**Data under study**
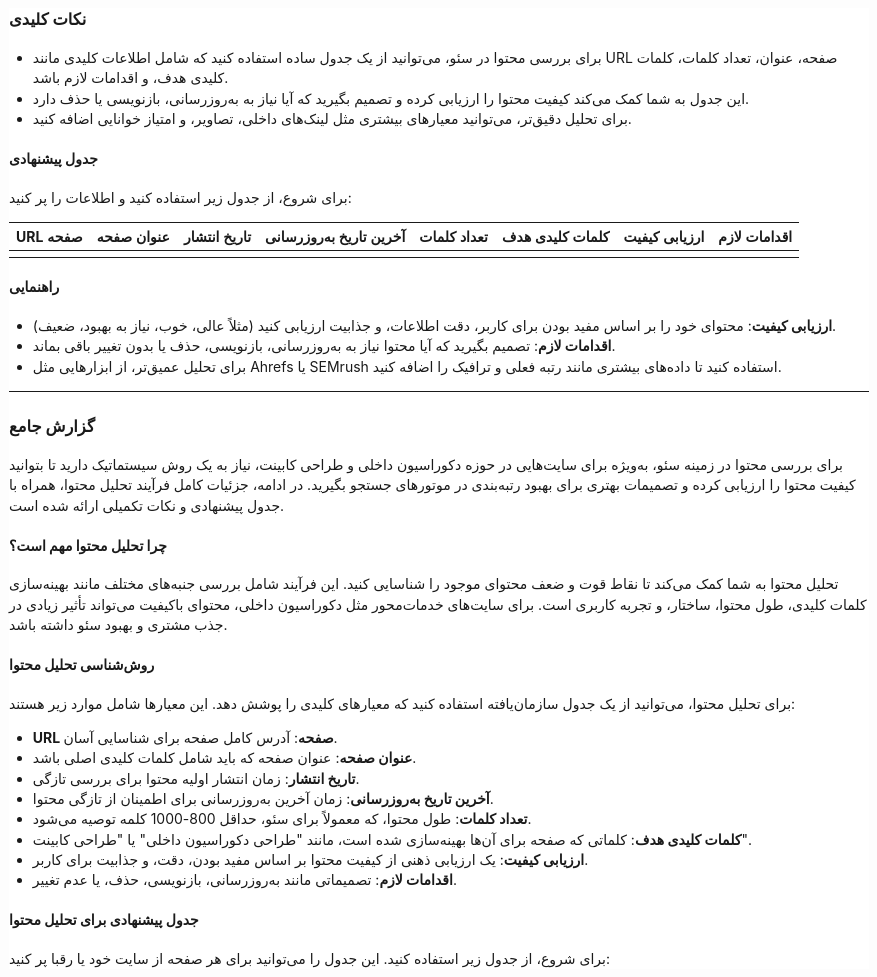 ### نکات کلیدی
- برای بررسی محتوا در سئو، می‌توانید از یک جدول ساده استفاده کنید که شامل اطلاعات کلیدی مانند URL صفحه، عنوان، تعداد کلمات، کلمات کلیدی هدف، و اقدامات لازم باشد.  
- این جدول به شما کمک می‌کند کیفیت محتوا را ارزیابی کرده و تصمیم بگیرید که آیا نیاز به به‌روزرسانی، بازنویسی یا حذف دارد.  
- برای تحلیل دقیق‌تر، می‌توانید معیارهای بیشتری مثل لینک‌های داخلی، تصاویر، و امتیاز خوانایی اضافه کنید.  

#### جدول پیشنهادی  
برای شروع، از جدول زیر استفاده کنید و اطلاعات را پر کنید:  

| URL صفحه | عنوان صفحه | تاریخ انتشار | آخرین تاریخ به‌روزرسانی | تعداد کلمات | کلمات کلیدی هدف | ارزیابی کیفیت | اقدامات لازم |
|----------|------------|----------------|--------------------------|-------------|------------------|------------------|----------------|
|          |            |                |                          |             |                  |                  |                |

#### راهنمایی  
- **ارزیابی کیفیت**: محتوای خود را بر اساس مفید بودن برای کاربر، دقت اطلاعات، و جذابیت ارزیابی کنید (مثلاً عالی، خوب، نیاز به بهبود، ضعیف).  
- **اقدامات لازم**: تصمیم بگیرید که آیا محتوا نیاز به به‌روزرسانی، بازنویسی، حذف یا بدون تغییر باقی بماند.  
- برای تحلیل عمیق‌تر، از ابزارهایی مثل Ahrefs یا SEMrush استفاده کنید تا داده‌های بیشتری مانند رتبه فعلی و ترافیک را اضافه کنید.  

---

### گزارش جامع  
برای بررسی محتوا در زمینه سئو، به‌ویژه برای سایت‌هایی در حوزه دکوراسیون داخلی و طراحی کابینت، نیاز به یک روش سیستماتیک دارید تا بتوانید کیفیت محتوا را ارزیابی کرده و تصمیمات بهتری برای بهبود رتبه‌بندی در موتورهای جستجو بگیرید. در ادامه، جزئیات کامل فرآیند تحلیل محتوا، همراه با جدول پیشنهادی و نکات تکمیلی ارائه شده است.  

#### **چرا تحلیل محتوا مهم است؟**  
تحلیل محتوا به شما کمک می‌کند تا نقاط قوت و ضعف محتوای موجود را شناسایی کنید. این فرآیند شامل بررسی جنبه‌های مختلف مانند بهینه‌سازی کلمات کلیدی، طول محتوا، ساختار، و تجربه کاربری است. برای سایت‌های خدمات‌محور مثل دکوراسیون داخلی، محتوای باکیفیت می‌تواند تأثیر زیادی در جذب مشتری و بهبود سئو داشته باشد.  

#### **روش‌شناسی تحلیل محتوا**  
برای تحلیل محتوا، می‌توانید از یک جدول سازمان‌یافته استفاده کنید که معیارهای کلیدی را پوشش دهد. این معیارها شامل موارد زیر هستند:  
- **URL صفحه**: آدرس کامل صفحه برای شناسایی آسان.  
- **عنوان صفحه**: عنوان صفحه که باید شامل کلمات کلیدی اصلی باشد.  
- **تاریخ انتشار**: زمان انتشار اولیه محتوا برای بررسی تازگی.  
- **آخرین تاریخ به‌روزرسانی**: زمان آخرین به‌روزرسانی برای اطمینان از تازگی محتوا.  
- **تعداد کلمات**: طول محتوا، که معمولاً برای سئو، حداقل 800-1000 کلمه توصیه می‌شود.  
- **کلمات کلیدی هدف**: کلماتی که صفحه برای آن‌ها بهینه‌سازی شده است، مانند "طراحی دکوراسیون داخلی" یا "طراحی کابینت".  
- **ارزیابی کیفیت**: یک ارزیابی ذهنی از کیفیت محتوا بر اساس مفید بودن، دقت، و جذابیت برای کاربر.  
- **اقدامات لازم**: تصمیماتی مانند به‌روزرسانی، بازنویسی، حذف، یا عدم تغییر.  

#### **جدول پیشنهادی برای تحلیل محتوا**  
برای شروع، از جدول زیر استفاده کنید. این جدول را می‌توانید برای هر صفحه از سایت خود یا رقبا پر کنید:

**Task directions**
Referring to the material above, set down exactly the lines between the line with "- **ارزیابی کیفیت**: محتوای" and the line with "- **اقدامات لازم**: تصمیم بگیرید", inclusive, and no other lines.

**Answer to the exercise**
- **ارزیابی کیفیت**: محتوای خود را بر اساس مفید بودن برای کاربر، دقت اطلاعات، و جذابیت ارزیابی کنید (مثلاً عالی، خوب، نیاز به بهبود، ضعیف).  
- **اقدامات لازم**: تصمیم بگیرید که آیا محتوا نیاز به به‌روزرسانی، بازنویسی، حذف یا بدون تغییر باقی بماند.  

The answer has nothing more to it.